_Exercise requirements_:
In the entries that follow, find every line containing "Void" and copy it.
---+---
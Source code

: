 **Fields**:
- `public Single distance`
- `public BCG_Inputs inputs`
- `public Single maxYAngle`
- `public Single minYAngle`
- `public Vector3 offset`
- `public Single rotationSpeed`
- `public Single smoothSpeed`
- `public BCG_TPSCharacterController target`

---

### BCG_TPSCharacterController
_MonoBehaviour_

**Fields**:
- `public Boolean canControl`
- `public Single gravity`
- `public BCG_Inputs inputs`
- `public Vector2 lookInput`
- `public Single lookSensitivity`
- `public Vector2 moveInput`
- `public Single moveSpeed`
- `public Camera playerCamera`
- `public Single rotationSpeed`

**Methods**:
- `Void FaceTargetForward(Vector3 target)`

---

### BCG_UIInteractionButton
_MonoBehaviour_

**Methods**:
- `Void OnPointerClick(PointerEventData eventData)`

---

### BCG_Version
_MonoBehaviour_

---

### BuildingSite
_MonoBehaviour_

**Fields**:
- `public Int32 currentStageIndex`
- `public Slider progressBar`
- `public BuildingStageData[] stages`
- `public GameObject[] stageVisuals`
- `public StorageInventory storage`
---+---
_Exercise output_:
- `Void FaceTargetForward(Vector3 target)`
- `Void OnPointerClick(PointerEventData eventData)`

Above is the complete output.